Figure D.3: Reverse mode automatic differentiation for f(x,y) = x²y + sin(xy) at (x,y) = (2,1)

Exercise D.4 🖋 💬 Trace through the reverse mode process for:

\(f(x, y) = e^{xy}\) at \((x, y) = (0, 1)\).
💻 \(f(x)=xy^2\cos(xy^2)\) at \((x, y) = (\pi, 3)\).
\(f(x, y, z) = x^2 + y^2 + z^2 + xy + yz + xz\) at \((x, y, z) = (1, 1, 1)\).
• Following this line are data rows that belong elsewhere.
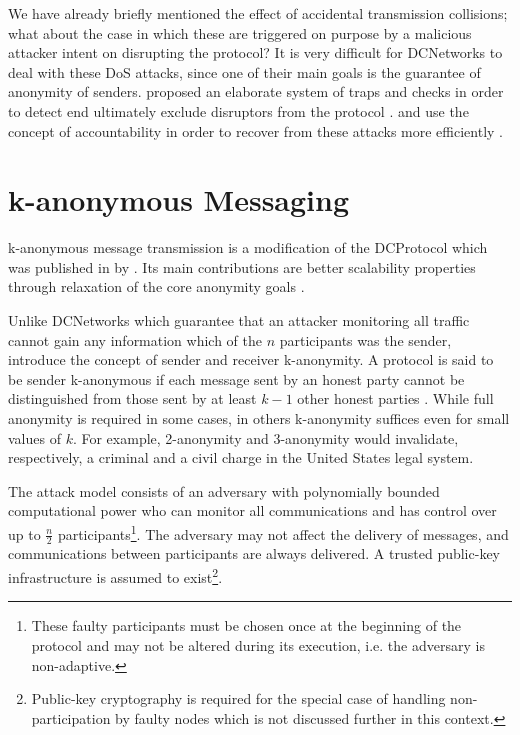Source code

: We have already briefly mentioned the effect of accidental transmission collisions; what about the
case in which these are triggered on purpose by a malicious attacker intent on disrupting the
protocol? It is very difficult for \acp{DCNetwork} to deal with these \ac{DoS} attacks,
since one of their main goals is the guarantee of anonymity of senders. \citeauthor{journals/joc/Chaum88}
proposed an elaborate system of traps and checks in order to detect end ultimately exclude
disruptors from the protocol \cite{journals/joc/Chaum88}. \Dissent and \Verdict use the concept of
accountability in order to recover from these attacks more efficiently \cite{journals/corr/abs-1004-3057,corrigan2013proactively}.

\section{k-anonymous Messaging}


k-anonymous message transmission is a modification of the \ac{DCProtocol} which was published in \citeyear{von2003k} by \citeauthor{von2003k}. Its main contributions are better scalability properties through relaxation
of the core anonymity goals \cite{von2003k}.

Unlike \acp{DCNetwork} which guarantee that an attacker monitoring all traffic cannot gain
any information which of the $n$ participants was the sender, \citeauthor{von2003k} introduce
the concept of sender and receiver k-anonymity. A protocol is said to be sender k-anonymous
if each message sent by an honest party cannot be distinguished from those sent by at least $k - 1$
other honest parties \cite{von2003k}. While full anonymity is required in some cases, in others
k-anonymity suffices even for small values of $k$. For example, 2-anonymity and 3-anonymity would invalidate, respectively, a criminal and a civil charge in the United States legal system.

The attack model consists of an adversary with polynomially bounded computational power
who can monitor all communications and
has control over up to $\frac{n}{2}$ participants\footnote{
These faulty participants must be chosen once at the beginning of the protocol and may not
be altered during its execution, i.e. the adversary is non-adaptive.}. The adversary may not affect
the delivery of messages, and communications between participants are always delivered.
A trusted public-key infrastructure is assumed to exist\footnote{Public-key cryptography is
required for the special case of handling non-participation by faulty nodes which is not discussed further
in this context.}.

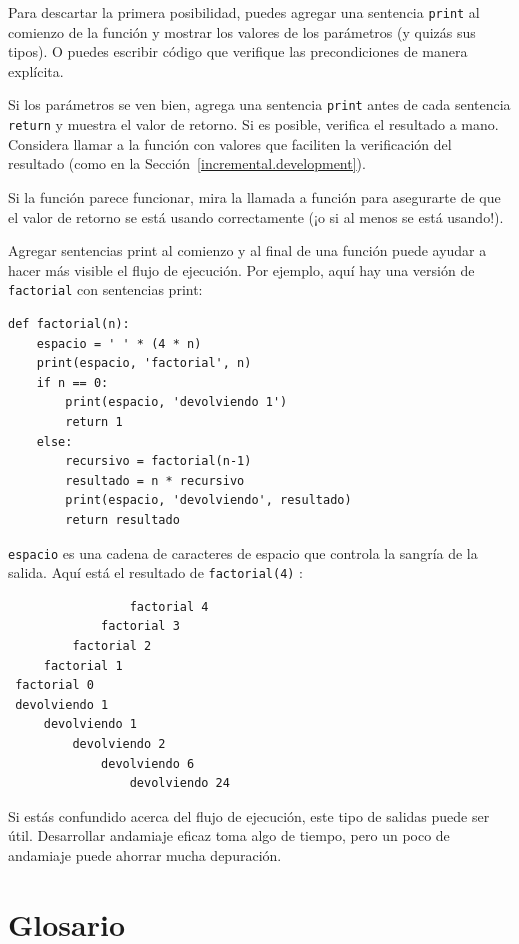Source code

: \documentclass[10pt]{book}
\begin{document}
Para descartar la primera posibilidad, puedes agregar una sentencia {\tt print}
al comienzo de la función y mostrar los valores de los
parámetros (y quizás sus tipos).  O puedes escribir código
que verifique las precondiciones de manera explícita.

Si los parámetros se ven bien, agrega una sentencia {\tt print} antes de cada
sentencia {\tt return} y muestra el valor de retorno.  Si es
posible, verifica el resultado a mano.  Considera llamar a la
función con valores que faciliten la verificación del resultado
(como en la Sección~\ref{incremental.development}).

Si la función parece funcionar, mira la llamada a función
para asegurarte de que el valor de retorno se está usando correctamente (¡o si al
menos se está usando!).

Agregar sentencias print al comienzo y al final de una función
puede ayudar a hacer más visible el flujo de ejecución.
Por ejemplo, aquí hay una versión de {\tt factorial} con
sentencias print:

\begin{verbatim}
def factorial(n):
    espacio = ' ' * (4 * n)
    print(espacio, 'factorial', n)
    if n == 0:
        print(espacio, 'devolviendo 1')
        return 1
    else:
        recursivo = factorial(n-1)
        resultado = n * recursivo
        print(espacio, 'devolviendo', resultado)
        return resultado
\end{verbatim}
%
{\tt espacio} es una cadena de caracteres de espacio que controla la
sangría de la salida.  Aquí está el resultado de {\tt factorial(4)} :

\begin{verbatim}
                 factorial 4
             factorial 3
         factorial 2
     factorial 1
 factorial 0
 devolviendo 1
     devolviendo 1
         devolviendo 2
             devolviendo 6
                 devolviendo 24
\end{verbatim}
%
Si estás confundido acerca del flujo de ejecución, este tipo de
salidas puede ser útil.  Desarrollar andamiaje eficaz toma algo de
tiempo, pero un poco de andamiaje puede ahorrar mucha depuración.


\section{Glosario}
\end{document}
Let’s now look at how to use JAX, a library that provides automatic differentiation in Python. JAX is designed to be simple to use while providing powerful capabilities. Unlike our finite-difference methods that had truncation errors, JAX computes the derivative exactly (to machine precision).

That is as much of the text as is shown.